Bio: Tim Rocktäschel is a Research Scientist at Facebook AI Research (FAIR) London and a Lecturer in the Department of Computer Science at University College London (UCL). At UCL, he is a member of the UCL Centre for Artificial Intelligence and the UCL Natural Language Processing group. Prior to that, he was a Postdoctoral Researcher in the Whiteson Research Lab, a Stipendiary Lecturer in Computer Science at Hertford College, and a Junior Research Fellow in Computer Science at Jesus College, at the University of Oxford. Tim obtained his Ph.D. in the Machine Reading group at University College London under the supervision of Sebastian Riedel. He received a Google Ph.D. Fellowship in Natural Language Processing in 2017 and a Microsoft Research Ph.D. Scholarship in 2013. In Summer 2015, he worked as a Research Intern at Google DeepMind. In 2012, he obtained his Diploma (equivalent to M.Sc) in Computer Science from the Humboldt-Universität zu Berlin. Between 2010 and 2012, he worked as Student Assistant and in 2013 as Research Assistant in the Knowledge Management in Bioinformatics group at Humboldt-Universität zu Berlin. Tim's research focuses on sample-efficient and interpretable machine learning models that learn from world, domain, and commonsense knowledge in symbolic and textual form. His work is at the intersection of deep learning, reinforcement learning, natural language processing, program synthesis, and formal logic.

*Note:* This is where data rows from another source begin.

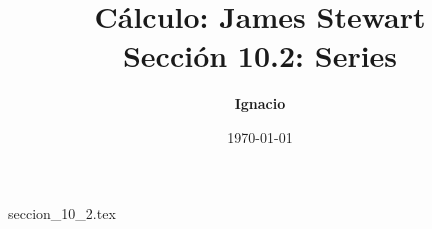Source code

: \documentclass[11pt,spanish,oneside]{report}
\title{\textbf{Cálculo: James Stewart} \\ \Large Sección 10.2: Series}
\author{\textbf{Ignacio}}
\date{\today}
\begin{document}
\maketitle

{seccion_10_2.tex}
\end{document}
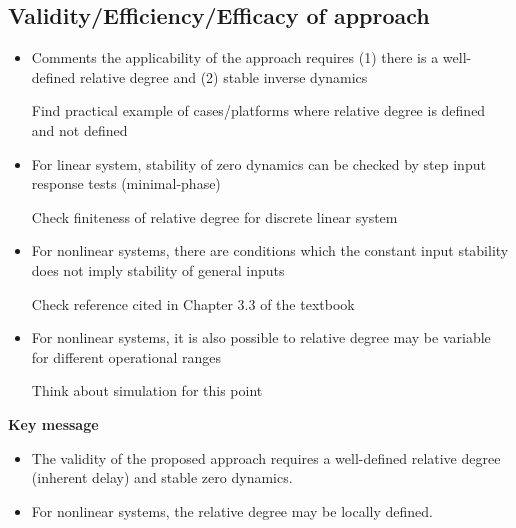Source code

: \subsection{Validity/Efficiency/Efficacy of approach}
\begin{itemize}
\color{grey1}
\item Comments the applicability of the approach requires (1) there is a well-defined relative degree and (2) stable inverse dynamics

\noindent\todo Find practical example of cases/platforms where relative degree is defined and not defined

\item For linear system, stability of zero dynamics can be checked by step input response tests (minimal-phase) 

\noindent\todo Check finiteness of relative degree for discrete linear system
\item For nonlinear systems, there are conditions which the constant input stability does not imply stability of general inputs

\noindent\todo Check reference cited in Chapter 3.3 of the textbook
\item For nonlinear systems, it is also possible to relative degree may be variable for different operational ranges

\noindent\todo Think about simulation for this point
\end{itemize}
\textbf{Key message}
\begin{itemize}
\color{grey1}
\item The validity of the proposed approach requires a well-defined relative degree (inherent delay) and stable zero dynamics.
\item For nonlinear systems, the relative degree may be locally defined.
\end{itemize}


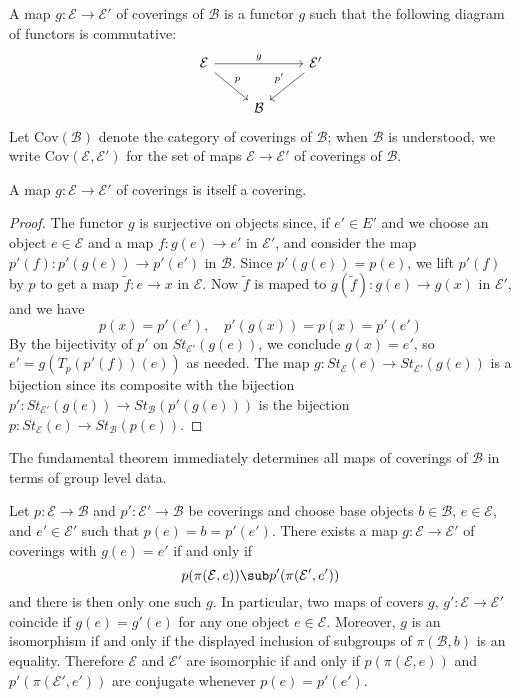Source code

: \begin{definition}
A map $g:\mathcal{E}\to\mathcal{E}'$ of coverings of $\mathcal{B}$ is a functor $g$ such that the following diagram of functors is commutative:
\[\begin{tikzcd}
\mathcal{E}\ar[rd,"p"]\ar[rr,"g"]&&\mathcal{E}'\ar[ld,swap,"p'"]\\
&\mathcal{B}&
\end{tikzcd}\]
Let $\mathrm{Cov}(\mathcal{B})$ denote the category of coverings of $\mathcal{B}$; when $\mathcal{B}$ is understood, we write $\mathrm{Cov}(\mathcal{E},\mathcal{E}')$ for the set of maps $\mathcal{E}\to\mathcal{E}'$ of coverings of $\mathcal{B}$.
\end{definition}
\begin{lemma}
A map $g:\mathcal{E}\to\mathcal{E}'$ of coverings is itself a covering.
\end{lemma}
\begin{proof}
The functor $g$ is surjective on objects since, if $e'\in E'$ and we choose an object $e\in\mathcal{E}$ and a map $f:g(e)\to e'$ in $\mathcal{E}'$, and consider the map $p'(f):p'(g(e))\to p'(e')$ in $\mathcal{B}$. Since $p'(g(e))=p(e)$, we lift $p'(f)$ by $p$ to get a map $\widetilde{f}:e\to x$ in $\mathcal{E}$. Now $\widetilde{f}$ is maped to $g(\widetilde{f}):g(e)\to g(x)$ in $\mathcal{E}'$, and we have
\[p(x)=p'(e'),\quad p'(g(x))=p(x)=p'(e')\]
By the bijectivity of $p'$ on $St_{\mathcal{E}'}(g(e))$, we conclude $g(x)=e'$, so $e'=g(T_p(p'(f))(e))$ as needed. The map $g:St_{\mathcal{E}}(e)\to St_{\mathcal{E}'}(g(e))$ is a bijection since its composite with the bijection $p':St_{\mathcal{E}'}(g(e))\to St_{\mathcal{B}}(p'(g(e)))$ is the bijection $p:St_{\mathcal{E}}(e)\to St_{\mathcal{B}}(p(e))$.
\end{proof}
The fundamental theorem immediately determines all maps of coverings of $\mathcal{B}$ in terms of group level data.
\begin{theorem}\label{fundamental theo}
Let $p:\mathcal{E}\to\mathcal{B}$ and $p':\mathcal{E}'\to\mathcal{B}$ be coverings and choose base objects $b\in\mathcal{B}$, $e\in\mathcal{E}$, and $e'\in\mathcal{E}'$ such that $p(e)=b=p'(e')$. There exists a map $g:\mathcal{E}\to\mathcal{E}'$ of coverings with $g(e)=e'$ if and only if
\[p(\pi(\mathcal{E},e))\sub p'(\pi(\mathcal{E}',e'))\]
and there is then only one such $g$. In particular, two maps of covers $g$, $g':\mathcal{E}\to\mathcal{E}'$ coincide if $g(e)=g'(e)$ for any one object $e\in\mathcal{E}$. Moreover, $g$ is an isomorphism if and only if the displayed inclusion of subgroups of $\pi(\mathcal{B},b)$ is an equality. Therefore $\mathcal{E}$ and $\mathcal{E}'$ are isomorphic if and only if $p(\pi(\mathcal{E},e))$ and $p'(\pi(\mathcal{E}',e'))$ are conjugate whenever $p(e)=p'(e')$.
\end{theorem}

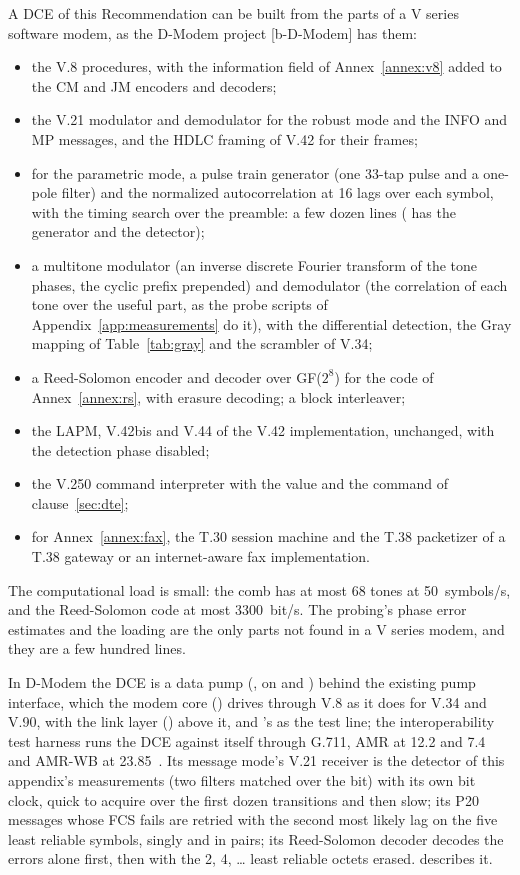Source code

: A DCE of this Recommendation can be built from the parts of a V series
software modem, as the D-Modem project [b-D-Modem] has them:
\begin{itemize}
\item the V.8 procedures, with the information field of
  Annex~\ref{annex:v8} added to the CM and JM encoders and decoders;
\item the V.21 modulator and demodulator for the robust mode and the
  INFO and MP messages, and the HDLC framing of V.42 for their frames;
\item for the parametric mode, a pulse train generator (one 33-tap pulse
  and a one-pole filter) and the normalized autocorrelation at 16 lags
  over each symbol, with the timing search over the preamble: a few
  dozen lines ( has the generator and the
  detector);
\item a multitone modulator (an inverse discrete Fourier transform of
  the tone phases, the cyclic prefix prepended) and demodulator (the
  correlation of each tone over the useful part, as the probe scripts of
  Appendix~\ref{app:measurements} do it), with the differential
  detection, the Gray mapping of Table~\ref{tab:gray} and the scrambler
  of V.34;
\item a Reed-Solomon encoder and decoder over GF($2^8$) for the code of
  Annex~\ref{annex:rs}, with erasure decoding; a block interleaver;
\item the LAPM, V.42bis and V.44 of the V.42 implementation, unchanged,
  with the detection phase disabled;
\item the V.250 command interpreter with the  value and the
   command of clause~\ref{sec:dte};
\item for Annex~\ref{annex:fax}, the T.30 session machine and the T.38
  packetizer of a T.38 gateway or an internet-aware fax implementation.
\end{itemize}
The computational load is small: the comb has at most 68 tones at
50~symbols/s, and the Reed-Solomon code at most 3300~bit/s.  The
probing's phase error estimates and the loading are the only parts not
found in a V series modem, and they are a few hundred lines.

In D-Modem the DCE is a data pump (, on
 and ) behind the existing pump
interface, which the modem core () drives through V.8 as it
does for V.34 and V.90, with the link layer () above it, and
's  as the test line; the interoperability
test harness runs the DCE against itself through G.711, AMR at 12.2 and
7.4~\kbs{} and AMR-WB at 23.85~\kbs{}.  Its message mode's V.21 receiver
is the detector of this appendix's measurements (two filters matched over
the bit) with its own bit clock, quick to acquire over the first dozen
transitions and then slow; its P20 messages whose FCS fails are retried
with the second most likely lag on the five least reliable symbols, singly
and in pairs; its Reed-Solomon decoder decodes the errors alone first,
then with the 2, 4, \ldots{} least reliable octets erased.
 describes it.
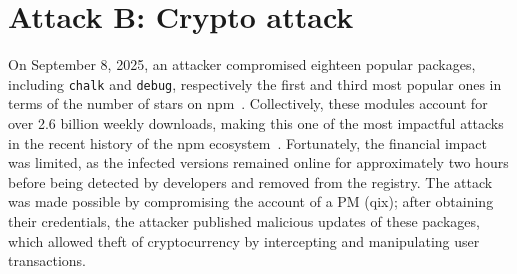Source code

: \section{Attack B: Crypto attack}
\label{sec:attackB}

On September 8, 2025, an attacker compromised eighteen popular packages, including \texttt{chalk} and \texttt{debug}, 
respectively the first and third most popular ones in terms of the number of stars on \ac{npm}~\cite{tristan2026listtop10000}.
Collectively, these modules account for over 2.6 billion weekly downloads,
making this one of the most impactful attacks in the recent history of the \ac{npm} ecosystem~\cite{matthee2025npmsupplychainattack}.
Fortunately, the financial impact was limited, 
as the infected versions remained online for approximately two hours before being detected by developers and removed from the registry.
The attack was made possible by compromising the account of a \ac{PM} (qix);
after obtaining their credentials, the attacker published malicious updates of these packages,
which allowed theft of cryptocurrency by intercepting and manipulating user transactions.


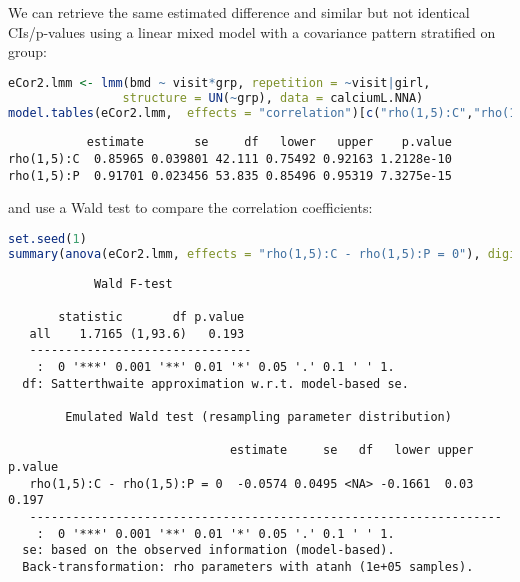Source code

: \documentclass[12pt]{article}
\begin{document}
We can retrieve the same estimated difference and similar but not
identical CIs/p-values using a linear mixed model with a covariance
pattern stratified on group:
\begin{lstlisting}[language=r,numbers=none]
eCor2.lmm <- lmm(bmd ~ visit*grp, repetition = ~visit|girl,
                structure = UN(~grp), data = calciumL.NNA)
model.tables(eCor2.lmm,  effects = "correlation")[c("rho(1,5):C","rho(1,5):P"),]
\end{lstlisting}

\label{}
\begin{verbatim}
           estimate       se     df   lower   upper    p.value
rho(1,5):C  0.85965 0.039801 42.111 0.75492 0.92163 1.2128e-10
rho(1,5):P  0.91701 0.023456 53.835 0.85496 0.95319 7.3275e-15
\end{verbatim}


and use a Wald test to compare the correlation coefficients:
\begin{lstlisting}[language=r,numbers=none]
set.seed(1)
summary(anova(eCor2.lmm, effects = "rho(1,5):C - rho(1,5):P = 0"), digits = 4)
\end{lstlisting}

\label{}
\begin{verbatim}
            Wald F-test 

       statistic       df p.value  
   all    1.7165 (1,93.6)   0.193  
   ------------------------------- 
    :  0 '***' 0.001 '**' 0.01 '*' 0.05 '.' 0.1 ' ' 1.
  df: Satterthwaite approximation w.r.t. model-based se. 

		Emulated Wald test (resampling parameter distribution) 

                               estimate     se   df   lower upper p.value  
   rho(1,5):C - rho(1,5):P = 0  -0.0574 0.0495 <NA> -0.1661  0.03   0.197  
   ------------------------------------------------------------------ 
    :  0 '***' 0.001 '**' 0.01 '*' 0.05 '.' 0.1 ' ' 1.
  se: based on the observed information (model-based). 
  Back-transformation: rho parameters with atanh (1e+05 samples).
\end{verbatim}
\end{document}
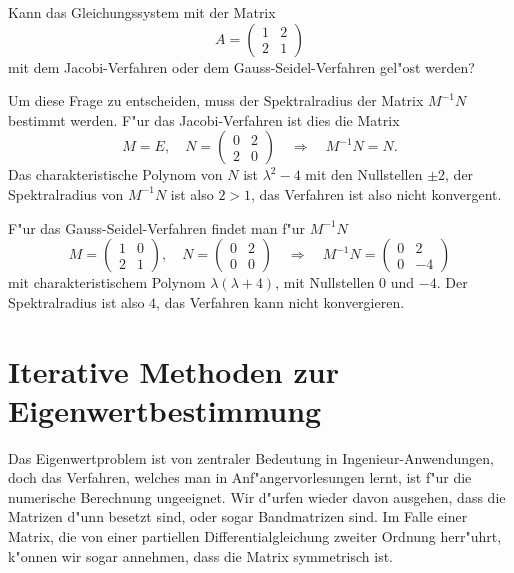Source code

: \begin{beispiel}
Kann das Gleichungssystem mit der Matrix 
\[
A=\begin{pmatrix}1&2\\2&1\end{pmatrix}
\]
mit dem Jacobi-Verfahren oder dem Gauss-Seidel-Verfahren gel"ost werden?

Um diese Frage zu entscheiden, muss der Spektralradius der
Matrix $M^{-1}N$ bestimmt werden.
F"ur das Jacobi-Verfahren ist dies die Matrix
\[
M=E,\quad  N=\begin{pmatrix}0&2\\2&0\end{pmatrix}\quad
\Rightarrow
\quad
M^{-1}N=N.
\]
Das charakteristische Polynom von $N$ ist $\lambda^2-4$ mit den
Nullstellen $\pm2$, der Spektralradius von $M^{-1}N$ ist also $2> 1$,
das Verfahren ist also nicht konvergent.

F"ur das Gauss-Seidel-Verfahren findet man f"ur $M^{-1}N$
\[
M=\begin{pmatrix}1&0\\2&1\end{pmatrix},\quad
N=\begin{pmatrix}0&2\\0&0\end{pmatrix}\quad
\Rightarrow
\quad
M^{-1}N=\begin{pmatrix}0&2\\0&-4\end{pmatrix}
\]
mit charakteristischem Polynom $\lambda(\lambda+4)$, mit Nullstellen
$0$ und $-4$. Der Spektralradius ist also $4$, das Verfahren kann nicht
konvergieren.
\end{beispiel}



\section{Iterative Methoden zur Eigenwertbestimmung}
Das Eigenwertproblem ist von zentraler Bedeutung in Ingenieur-Anwendungen,
doch das Verfahren, welches man in Anf"angervorlesungen lernt, ist f"ur die
numerische Berechnung ungeeignet.
Wir d"urfen wieder davon ausgehen, dass die Matrizen d"unn besetzt sind, oder
sogar Bandmatrizen sind.
Im Falle einer Matrix, die von einer partiellen Differentialgleichung
zweiter Ordnung herr"uhrt, k"onnen wir sogar annehmen, dass die
Matrix symmetrisch ist.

Hinrich Schütze (Ludwig Maximilian University, Munich)


Neural-based representation Learning

Bio: Hinrich Schütze is professor of computational linguistics and director of the Center for Information and Language Processing at LMU Munich in Germany. Before moving to Munich in 2013, he taught at the University of Stuttgart. He received his PhD in Computational Linguistics from Stanford University in 1995 and worked on natural language processing and information retrieval technology at Xerox PARC, at several Silicon Valley startups and at Google 1995-2004 and 2008/9. He is a coauthor of Foundations of Statistical Natural Language Processing (with Chris Manning) and Introduction to Information Retrieval (with Chris Manning and Prabhakar Raghavan).


Kyunghyun Cho (New York University)


Latest topics in representation learning for language

Bio: Kyunghyun Cho is an assistant professor of computer science and data science at New York University and a research scientist at Facebook AI Research. He was a postdoctoral fellow at University of Montreal until summer 2015 under the supervision of Prof. Yoshua Bengio, and received PhD and MSc degrees from Aalto University early 2014 under the supervision of Prof. Juha Karhunen, Dr. Tapani Raiko and Dr. Alexander Ilin. He tries his best to find a balance among machine learning, natural language processing, and life, but almost always fails to do so.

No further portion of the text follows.